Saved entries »
▬▬▬▬▬▬▬▬▬▬

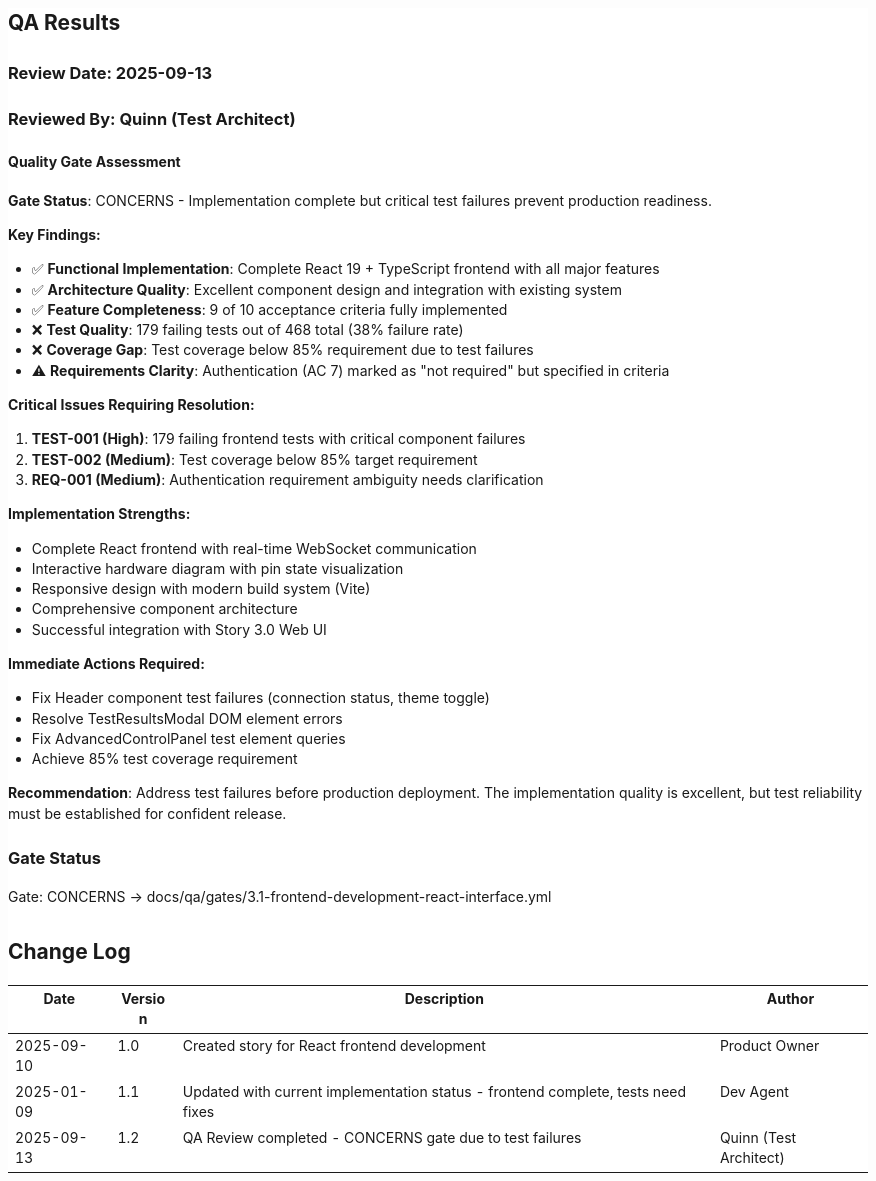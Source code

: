## QA Results

### Review Date: 2025-09-13

### Reviewed By: Quinn (Test Architect)

#### Quality Gate Assessment

**Gate Status**: CONCERNS - Implementation complete but critical test failures prevent production readiness.

**Key Findings:**
- ✅ **Functional Implementation**: Complete React 19 + TypeScript frontend with all major features
- ✅ **Architecture Quality**: Excellent component design and integration with existing system
- ✅ **Feature Completeness**: 9 of 10 acceptance criteria fully implemented
- ❌ **Test Quality**: 179 failing tests out of 468 total (38% failure rate)
- ❌ **Coverage Gap**: Test coverage below 85% requirement due to test failures
- ⚠️ **Requirements Clarity**: Authentication (AC 7) marked as "not required" but specified in criteria

**Critical Issues Requiring Resolution:**
1. **TEST-001 (High)**: 179 failing frontend tests with critical component failures
2. **TEST-002 (Medium)**: Test coverage below 85% target requirement
3. **REQ-001 (Medium)**: Authentication requirement ambiguity needs clarification

**Implementation Strengths:**
- Complete React frontend with real-time WebSocket communication
- Interactive hardware diagram with pin state visualization
- Responsive design with modern build system (Vite)
- Comprehensive component architecture
- Successful integration with Story 3.0 Web UI

**Immediate Actions Required:**
- Fix Header component test failures (connection status, theme toggle)
- Resolve TestResultsModal DOM element errors
- Fix AdvancedControlPanel test element queries
- Achieve 85% test coverage requirement

**Recommendation**: Address test failures before production deployment. The implementation quality is excellent, but test reliability must be established for confident release.

### Gate Status

Gate: CONCERNS → docs/qa/gates/3.1-frontend-development-react-interface.yml

## Change Log

| Date | Version | Description | Author |
|------|---------|-------------|--------|
| 2025-09-10 | 1.0 | Created story for React frontend development | Product Owner |
| 2025-01-09 | 1.1 | Updated with current implementation status - frontend complete, tests need fixes | Dev Agent |
| 2025-09-13 | 1.2 | QA Review completed - CONCERNS gate due to test failures | Quinn (Test Architect) |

▬▬▬▬▬▬▬▬▬▬

Exercise instructions »
Scan the data above and copy each line containing the word "Medium".

Response area »
2. **TEST-002 (Medium)**: Test coverage below 85% target requirement
3. **REQ-001 (Medium)**: Authentication requirement ambiguity needs clarification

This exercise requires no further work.